Я перевожу взгляд с ее рук на свои. Вот этими руками я в мае 1917 года заколол одного француза. Кровь его, тошнотворно горячая, стекала у меня по пальцам, а я все колол и колол, обезумев от страха и ярости. Меня вырвало потом, и всю ночь я проплакал. Только к утру Адольфу Бетке удалось меня успокоить. В тот день мне как раз исполнилось восемнадцать лет, и это была первая атака, в которой я участвовал.
Что же произошло с ними?
ВОЙНА.
И проблема вовсе не в том, что им приходилось убивать не думая, а в том, что они поняли, что нет и не было никакого смысла в этом.
Их обманули, их просто предали!
Говорилось: отечество, а в виду имелись захватнические планы; говорилось: честь, а в виду имелась жажда власти и грызня среди горсточки тщеславных дипломатов и князей; говорилось: нация, а в виду имелся зуд деятельности у господ генералов, оставшихся не у дел. Слово "патриотизм" они начинили своим фразерством, жаждой славы, властолюбием, лживой романтикой, своей глупостью и торгашеской жадностью, а им преподнесли его как лучезарный идеал. Они, сами того не ведая, вели войну против самих себя! И каждый меткий выстрел попадал в одного из нас! Молодежь всего мира поднялась на борьбу и в каждой стране она верила, что борется за свободу! И в каждой стране ее обманывали и предавали, и в каждой стране она билась за чьи-то материальные интересы, а не за идеалы; и в каждой стране ее косили пули, и она собственными руками губила самое себя. Есть только один вид борьбы: это борьба против лжи, половинчатости, компромиссов, пережитков! А они попались в сети их фраз, и вместо того, чтобы бороться против них, боролись за них. Они думали, что воюют за будущее, а воевали против него. Их будущее мертво, ибо молодежь, которая была его носительницей, умерла. Они лишь уцелевшие остатки ее! Но зато живет и процветает другое - сытое, довольное, и оно еще сытее и довольнее, чем когда бы то ни было! Ибо недовольные, бунтующие, мятежные умерли за него! Целое поколение уничтожено! Целое поколение надежд, веры, воли, силы, таланта поддалось гипнозу взаимного уничтожения, хотя во всем мире у этого поколения были одни и те же цели!
- Как случилось, Георг, - говорю я, - что мы слоняемся без дела и не знаем толком, за что взяться?
- Как будто чего-то не хватает, Эрнст, правда?
Я киваю. Георг дотрагивается до моей груди:
- Вот что я тебе скажу. Я тоже много об этом думал. Вот это все, - он показывает на луга перед нами, - было жизнью. Она цвела и росла, и мы росли с нею. А что за нами, - он показывает головой назад, - было смертью, там все умирало, и нас малость прихватило. - Он опять горько улыбается. - Мы нуждаемся в небольшом ремонте, дружище.
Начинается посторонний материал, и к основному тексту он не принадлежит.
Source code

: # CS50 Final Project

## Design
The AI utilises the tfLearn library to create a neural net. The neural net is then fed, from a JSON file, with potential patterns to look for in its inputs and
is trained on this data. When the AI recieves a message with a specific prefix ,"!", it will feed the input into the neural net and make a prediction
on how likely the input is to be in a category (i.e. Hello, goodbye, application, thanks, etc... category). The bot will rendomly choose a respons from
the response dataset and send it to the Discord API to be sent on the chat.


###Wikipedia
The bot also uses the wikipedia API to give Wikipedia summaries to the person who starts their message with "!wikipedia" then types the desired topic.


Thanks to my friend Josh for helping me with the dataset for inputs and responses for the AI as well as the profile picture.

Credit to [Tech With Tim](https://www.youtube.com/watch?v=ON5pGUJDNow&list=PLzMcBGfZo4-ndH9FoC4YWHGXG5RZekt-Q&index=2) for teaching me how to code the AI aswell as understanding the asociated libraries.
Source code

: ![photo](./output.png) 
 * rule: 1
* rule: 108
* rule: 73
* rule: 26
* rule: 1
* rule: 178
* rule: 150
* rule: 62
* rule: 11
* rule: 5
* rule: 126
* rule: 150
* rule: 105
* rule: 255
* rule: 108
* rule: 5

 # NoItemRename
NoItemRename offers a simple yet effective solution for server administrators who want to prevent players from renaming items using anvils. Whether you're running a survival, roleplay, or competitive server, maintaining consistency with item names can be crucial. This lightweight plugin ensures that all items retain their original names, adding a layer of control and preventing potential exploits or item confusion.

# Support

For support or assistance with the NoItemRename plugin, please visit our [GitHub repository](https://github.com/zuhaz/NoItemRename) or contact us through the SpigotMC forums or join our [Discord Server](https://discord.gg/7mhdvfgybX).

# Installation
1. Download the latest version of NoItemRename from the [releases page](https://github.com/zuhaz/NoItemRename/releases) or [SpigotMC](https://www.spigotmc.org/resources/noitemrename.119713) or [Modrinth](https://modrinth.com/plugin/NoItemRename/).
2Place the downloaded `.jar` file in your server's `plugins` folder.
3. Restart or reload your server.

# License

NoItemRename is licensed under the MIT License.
Мы представляли себе все иначе. Мы думали: мощным аккордом начнется сильное, яркое существование, полновесная радость вновь обретенной жизни. Таким рисовалось нам начало. Но дни и недели скользят как-то мимо, они проходят в каких-то безразличных, поверхностных делах, и на поверку оказывается, что ничего не сделано. Война приучила нас действовать почти не размышляя, ибо каждая минута промедления чревата была смертью. Поэтому жизнь здесь кажется нам очень уж медлительной. Мы берем ее наскоком, но прежде, чем она откликнется и зазвучит, мы отворачиваемся от нее. Слишком долго была нашим неизменным спутником смерть; она была лихим игроком, и ежесекундно на карту ставилась высшая ставка. Это выработало в нас какую-то напряженность, лихорадочность, научило жить лишь настоящим мгновением, и теперь мы чувствуем себя опустошенными, потому что здесь это все не нужно. А пустота родит тревогу: мы чувствуем, что нас не понимают и что даже любовь не может нам помочь. Между солдатами и несолдатами разверзлась непроходимая пропасть. Помочь себе можем лишь мы сами.
Нет, жили мы именно тогда, и, тверди ты мне хоть тысячу раз, что ты ненавидишь войну, я все-таки скажу: жили мы тогда, потому что были вместе, потому что в нас горел огонь, означавший больше, чем вся эта мерзость здесь, вместе взятая!